**Task directions**
When the string "query" is part of a line below, that line should be copied.

::: Data shown :::

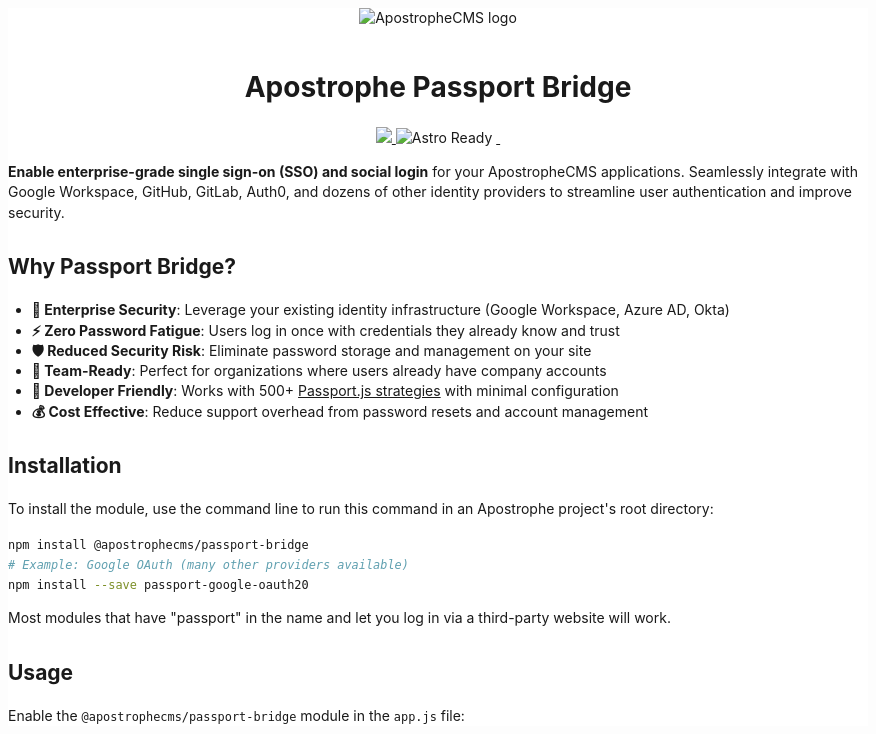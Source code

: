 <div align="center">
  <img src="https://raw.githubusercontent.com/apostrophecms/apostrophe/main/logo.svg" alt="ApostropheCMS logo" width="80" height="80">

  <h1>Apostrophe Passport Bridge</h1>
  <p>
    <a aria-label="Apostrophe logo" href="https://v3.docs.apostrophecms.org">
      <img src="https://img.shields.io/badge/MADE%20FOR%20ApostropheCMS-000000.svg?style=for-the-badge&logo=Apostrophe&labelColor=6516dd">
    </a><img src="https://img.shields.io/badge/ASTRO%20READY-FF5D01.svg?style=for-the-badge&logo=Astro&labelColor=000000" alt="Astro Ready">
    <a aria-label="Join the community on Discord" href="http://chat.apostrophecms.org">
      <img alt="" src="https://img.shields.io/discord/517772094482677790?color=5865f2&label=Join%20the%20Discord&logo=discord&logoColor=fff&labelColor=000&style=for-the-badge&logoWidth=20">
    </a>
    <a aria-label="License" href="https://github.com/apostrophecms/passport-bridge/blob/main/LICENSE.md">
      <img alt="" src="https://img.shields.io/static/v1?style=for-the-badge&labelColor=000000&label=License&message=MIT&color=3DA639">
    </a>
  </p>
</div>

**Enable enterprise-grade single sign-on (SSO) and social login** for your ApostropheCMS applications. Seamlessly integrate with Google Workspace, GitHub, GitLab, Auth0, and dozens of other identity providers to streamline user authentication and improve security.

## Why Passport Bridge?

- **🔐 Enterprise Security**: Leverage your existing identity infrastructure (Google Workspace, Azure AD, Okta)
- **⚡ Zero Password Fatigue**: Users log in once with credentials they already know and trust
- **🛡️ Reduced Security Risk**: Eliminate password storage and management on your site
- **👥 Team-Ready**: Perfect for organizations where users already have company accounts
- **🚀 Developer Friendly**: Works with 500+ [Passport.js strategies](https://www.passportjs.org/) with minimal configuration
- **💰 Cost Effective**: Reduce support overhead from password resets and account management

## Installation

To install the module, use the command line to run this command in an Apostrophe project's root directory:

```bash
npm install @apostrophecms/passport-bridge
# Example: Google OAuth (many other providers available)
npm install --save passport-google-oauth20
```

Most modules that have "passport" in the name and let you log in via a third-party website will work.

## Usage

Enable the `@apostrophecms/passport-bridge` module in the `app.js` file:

:::
::: Data shown :::

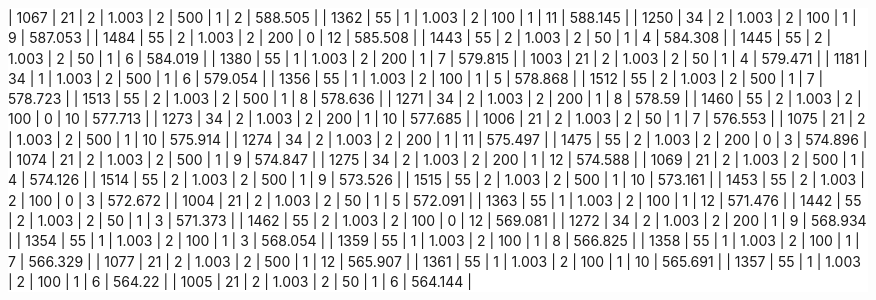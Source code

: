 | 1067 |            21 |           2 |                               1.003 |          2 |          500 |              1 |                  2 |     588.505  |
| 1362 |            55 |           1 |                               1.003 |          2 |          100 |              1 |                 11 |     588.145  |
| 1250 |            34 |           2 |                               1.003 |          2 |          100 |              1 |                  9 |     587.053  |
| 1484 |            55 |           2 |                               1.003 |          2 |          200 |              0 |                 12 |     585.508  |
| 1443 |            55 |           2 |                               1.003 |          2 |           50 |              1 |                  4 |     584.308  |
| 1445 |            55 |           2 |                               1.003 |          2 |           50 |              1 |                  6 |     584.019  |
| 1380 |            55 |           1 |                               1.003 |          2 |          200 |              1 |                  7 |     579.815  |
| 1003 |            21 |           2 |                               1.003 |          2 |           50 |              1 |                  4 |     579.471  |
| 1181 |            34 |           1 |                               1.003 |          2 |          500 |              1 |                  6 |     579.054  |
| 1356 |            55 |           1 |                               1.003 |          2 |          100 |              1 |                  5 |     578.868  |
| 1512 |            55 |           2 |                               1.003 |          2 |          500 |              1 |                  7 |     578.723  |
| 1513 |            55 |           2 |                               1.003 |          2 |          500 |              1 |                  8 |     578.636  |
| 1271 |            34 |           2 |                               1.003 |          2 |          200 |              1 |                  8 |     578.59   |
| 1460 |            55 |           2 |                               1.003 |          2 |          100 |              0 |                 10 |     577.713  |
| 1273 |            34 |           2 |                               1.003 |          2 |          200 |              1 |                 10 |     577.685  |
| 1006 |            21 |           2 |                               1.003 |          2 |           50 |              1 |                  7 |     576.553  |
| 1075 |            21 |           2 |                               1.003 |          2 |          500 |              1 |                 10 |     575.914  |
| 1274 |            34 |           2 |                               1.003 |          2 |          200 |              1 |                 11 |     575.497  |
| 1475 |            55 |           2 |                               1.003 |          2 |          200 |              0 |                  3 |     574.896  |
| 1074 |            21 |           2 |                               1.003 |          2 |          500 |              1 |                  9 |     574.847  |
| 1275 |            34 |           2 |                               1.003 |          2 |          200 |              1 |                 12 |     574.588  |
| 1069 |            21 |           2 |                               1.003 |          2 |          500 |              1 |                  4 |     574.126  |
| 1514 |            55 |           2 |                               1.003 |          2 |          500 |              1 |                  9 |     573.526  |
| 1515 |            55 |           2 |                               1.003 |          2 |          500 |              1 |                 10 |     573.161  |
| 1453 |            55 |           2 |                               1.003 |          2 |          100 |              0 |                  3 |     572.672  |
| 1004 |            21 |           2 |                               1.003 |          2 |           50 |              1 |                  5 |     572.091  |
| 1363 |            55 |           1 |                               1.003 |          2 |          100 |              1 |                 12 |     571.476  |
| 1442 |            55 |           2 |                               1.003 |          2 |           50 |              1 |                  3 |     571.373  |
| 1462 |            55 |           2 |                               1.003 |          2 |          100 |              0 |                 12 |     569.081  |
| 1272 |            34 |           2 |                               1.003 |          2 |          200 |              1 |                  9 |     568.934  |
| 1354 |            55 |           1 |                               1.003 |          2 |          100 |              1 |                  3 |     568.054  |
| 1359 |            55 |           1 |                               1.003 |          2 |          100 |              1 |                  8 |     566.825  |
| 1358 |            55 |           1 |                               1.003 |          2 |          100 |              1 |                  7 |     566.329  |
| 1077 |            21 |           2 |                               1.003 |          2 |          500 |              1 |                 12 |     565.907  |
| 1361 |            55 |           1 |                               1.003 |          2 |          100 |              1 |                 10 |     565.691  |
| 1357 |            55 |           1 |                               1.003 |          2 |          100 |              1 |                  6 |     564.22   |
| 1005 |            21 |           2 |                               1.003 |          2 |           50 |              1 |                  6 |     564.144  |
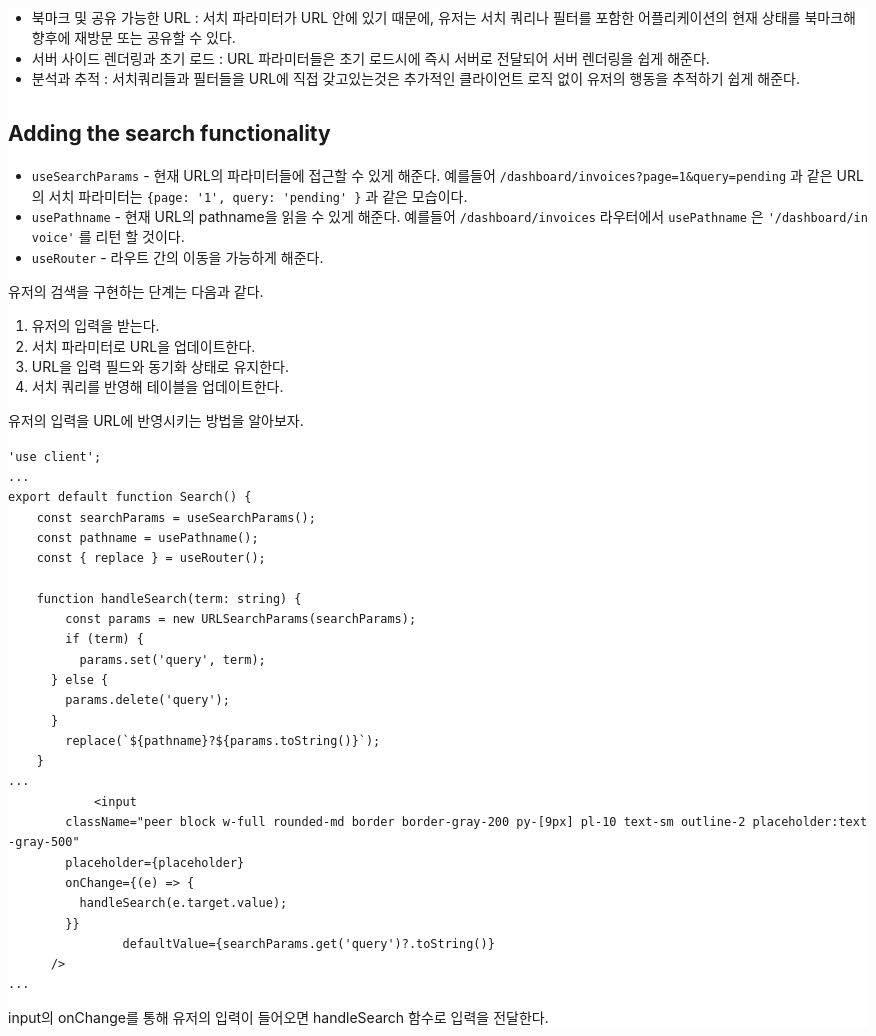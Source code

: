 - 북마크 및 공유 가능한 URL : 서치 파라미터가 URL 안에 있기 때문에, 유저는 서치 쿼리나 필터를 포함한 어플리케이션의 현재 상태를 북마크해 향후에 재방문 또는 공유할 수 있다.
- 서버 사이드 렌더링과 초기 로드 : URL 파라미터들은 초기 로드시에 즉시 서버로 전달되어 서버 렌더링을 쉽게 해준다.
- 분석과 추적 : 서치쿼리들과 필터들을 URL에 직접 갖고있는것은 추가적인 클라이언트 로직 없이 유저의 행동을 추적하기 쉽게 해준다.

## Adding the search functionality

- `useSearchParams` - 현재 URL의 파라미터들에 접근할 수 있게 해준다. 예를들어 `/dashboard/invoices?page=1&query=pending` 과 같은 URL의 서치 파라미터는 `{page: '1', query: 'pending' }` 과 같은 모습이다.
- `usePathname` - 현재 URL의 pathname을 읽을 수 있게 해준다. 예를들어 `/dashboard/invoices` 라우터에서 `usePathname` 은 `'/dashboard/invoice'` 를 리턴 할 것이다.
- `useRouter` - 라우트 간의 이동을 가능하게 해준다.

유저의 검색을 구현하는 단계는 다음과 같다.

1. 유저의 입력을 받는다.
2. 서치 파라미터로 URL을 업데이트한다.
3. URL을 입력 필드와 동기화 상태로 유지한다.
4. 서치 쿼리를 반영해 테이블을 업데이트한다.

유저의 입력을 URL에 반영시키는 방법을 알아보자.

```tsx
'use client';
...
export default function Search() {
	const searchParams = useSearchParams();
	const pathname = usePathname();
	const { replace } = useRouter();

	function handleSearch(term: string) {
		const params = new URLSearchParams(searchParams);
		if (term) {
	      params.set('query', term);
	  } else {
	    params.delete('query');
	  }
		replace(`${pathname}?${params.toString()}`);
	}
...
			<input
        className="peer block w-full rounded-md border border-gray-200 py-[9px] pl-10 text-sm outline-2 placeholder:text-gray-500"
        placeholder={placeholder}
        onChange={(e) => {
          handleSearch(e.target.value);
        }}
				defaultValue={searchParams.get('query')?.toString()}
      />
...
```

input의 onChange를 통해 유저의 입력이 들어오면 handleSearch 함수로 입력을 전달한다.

:::
::: Data shown :::

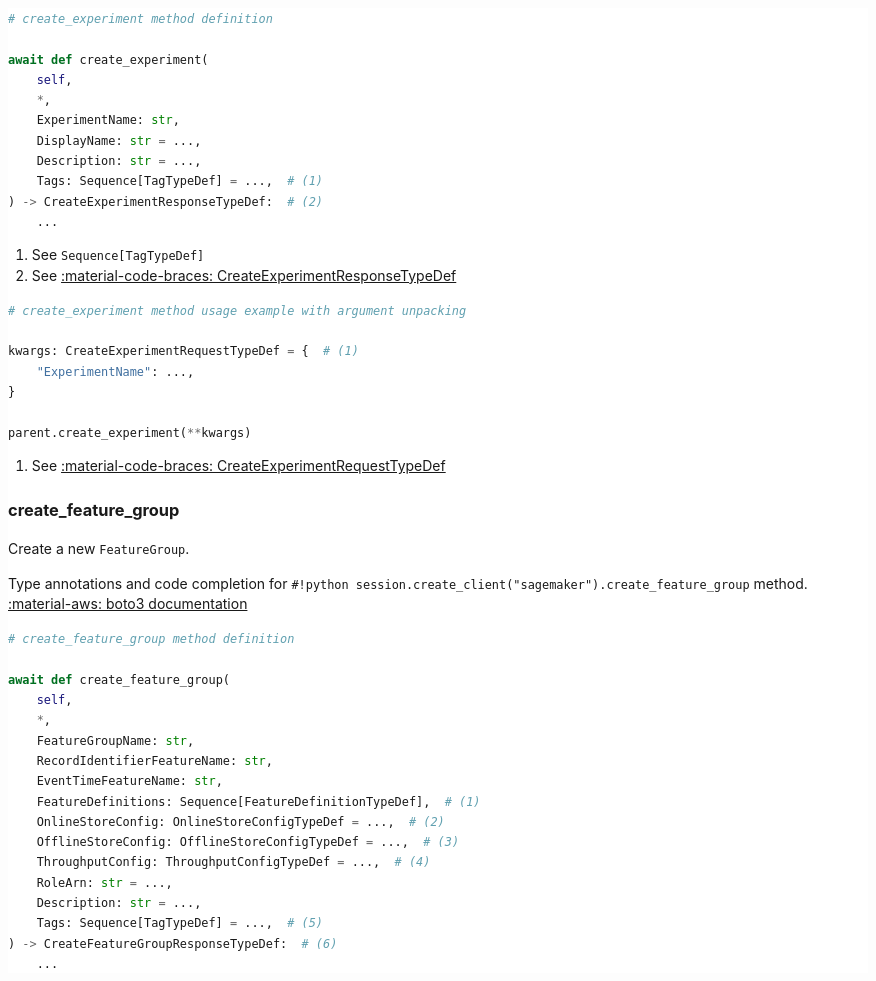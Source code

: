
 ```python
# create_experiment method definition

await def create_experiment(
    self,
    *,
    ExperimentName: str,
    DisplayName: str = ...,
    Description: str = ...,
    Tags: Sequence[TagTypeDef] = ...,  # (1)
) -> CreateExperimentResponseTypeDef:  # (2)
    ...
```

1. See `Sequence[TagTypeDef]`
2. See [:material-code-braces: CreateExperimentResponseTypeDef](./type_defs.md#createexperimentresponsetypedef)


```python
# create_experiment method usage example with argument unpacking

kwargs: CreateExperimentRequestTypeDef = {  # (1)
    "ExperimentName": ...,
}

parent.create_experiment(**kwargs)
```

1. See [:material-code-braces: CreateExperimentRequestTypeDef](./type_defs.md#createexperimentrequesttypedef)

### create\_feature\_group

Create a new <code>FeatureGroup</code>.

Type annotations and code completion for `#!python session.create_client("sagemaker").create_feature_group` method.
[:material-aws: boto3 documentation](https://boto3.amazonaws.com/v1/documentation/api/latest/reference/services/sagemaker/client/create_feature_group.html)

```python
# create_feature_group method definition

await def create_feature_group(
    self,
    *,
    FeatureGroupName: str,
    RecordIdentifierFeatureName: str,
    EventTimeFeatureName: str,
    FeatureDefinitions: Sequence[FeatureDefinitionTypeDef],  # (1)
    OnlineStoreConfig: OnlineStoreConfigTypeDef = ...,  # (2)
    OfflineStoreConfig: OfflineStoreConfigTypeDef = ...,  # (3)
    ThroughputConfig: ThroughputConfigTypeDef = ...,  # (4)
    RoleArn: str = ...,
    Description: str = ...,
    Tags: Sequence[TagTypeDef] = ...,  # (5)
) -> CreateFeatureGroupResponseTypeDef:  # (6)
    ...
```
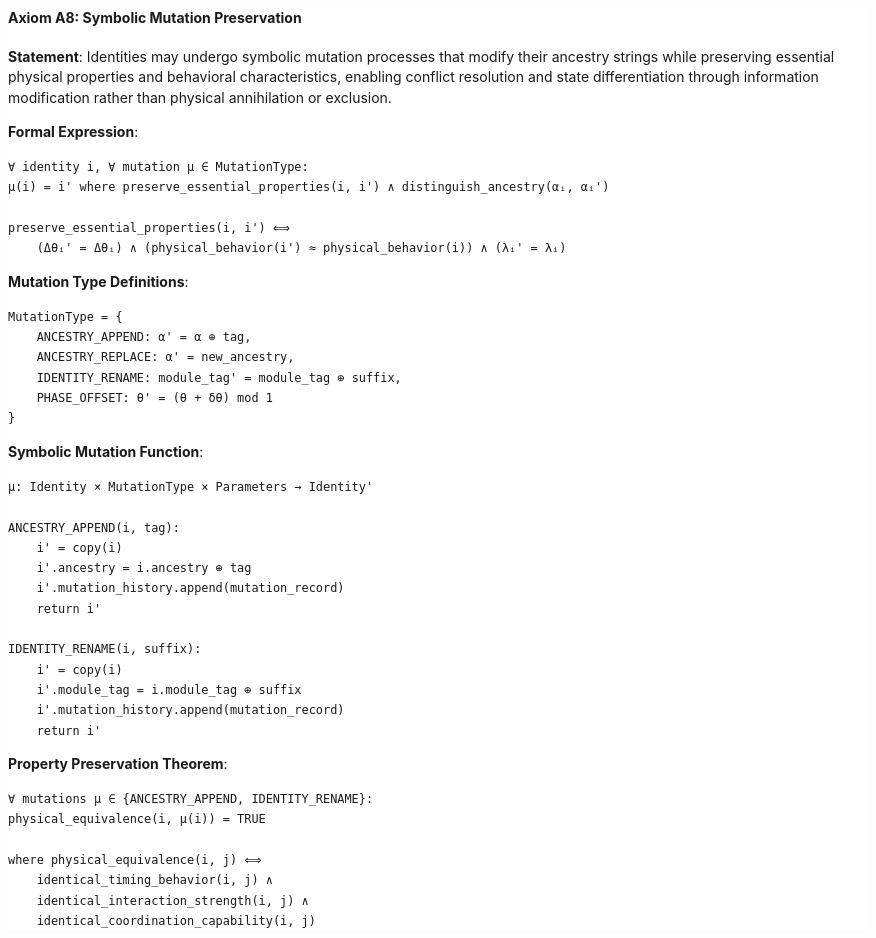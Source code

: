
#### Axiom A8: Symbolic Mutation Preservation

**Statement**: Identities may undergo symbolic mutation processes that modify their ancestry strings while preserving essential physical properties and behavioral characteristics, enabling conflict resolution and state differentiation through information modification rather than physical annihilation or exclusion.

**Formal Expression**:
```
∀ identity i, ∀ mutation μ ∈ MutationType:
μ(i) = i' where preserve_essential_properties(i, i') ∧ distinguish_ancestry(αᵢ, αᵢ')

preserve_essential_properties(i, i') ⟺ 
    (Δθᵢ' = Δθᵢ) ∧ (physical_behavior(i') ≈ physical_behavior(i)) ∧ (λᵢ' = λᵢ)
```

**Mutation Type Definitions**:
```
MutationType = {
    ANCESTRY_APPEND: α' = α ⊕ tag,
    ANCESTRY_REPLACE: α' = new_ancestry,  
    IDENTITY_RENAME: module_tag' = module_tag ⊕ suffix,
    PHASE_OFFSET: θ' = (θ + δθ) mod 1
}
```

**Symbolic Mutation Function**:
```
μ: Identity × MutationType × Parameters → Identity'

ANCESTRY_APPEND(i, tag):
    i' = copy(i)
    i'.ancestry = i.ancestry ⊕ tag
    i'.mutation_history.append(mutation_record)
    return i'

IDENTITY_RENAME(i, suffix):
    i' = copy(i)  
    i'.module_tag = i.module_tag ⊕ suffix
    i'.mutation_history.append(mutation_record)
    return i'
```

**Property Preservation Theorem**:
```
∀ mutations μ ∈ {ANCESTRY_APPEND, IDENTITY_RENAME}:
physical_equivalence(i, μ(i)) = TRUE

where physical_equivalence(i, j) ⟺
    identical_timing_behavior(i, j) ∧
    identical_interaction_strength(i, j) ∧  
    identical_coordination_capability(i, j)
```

:::

**Exercise solution**
- `useSearchParams` - 현재 URL의 파라미터들에 접근할 수 있게 해준다. 예를들어 `/dashboard/invoices?page=1&query=pending` 과 같은 URL의 서치 파라미터는 `{page: '1', query: 'pending' }` 과 같은 모습이다.
	      params.set('query', term);
	    params.delete('query');
				defaultValue={searchParams.get('query')?.toString()}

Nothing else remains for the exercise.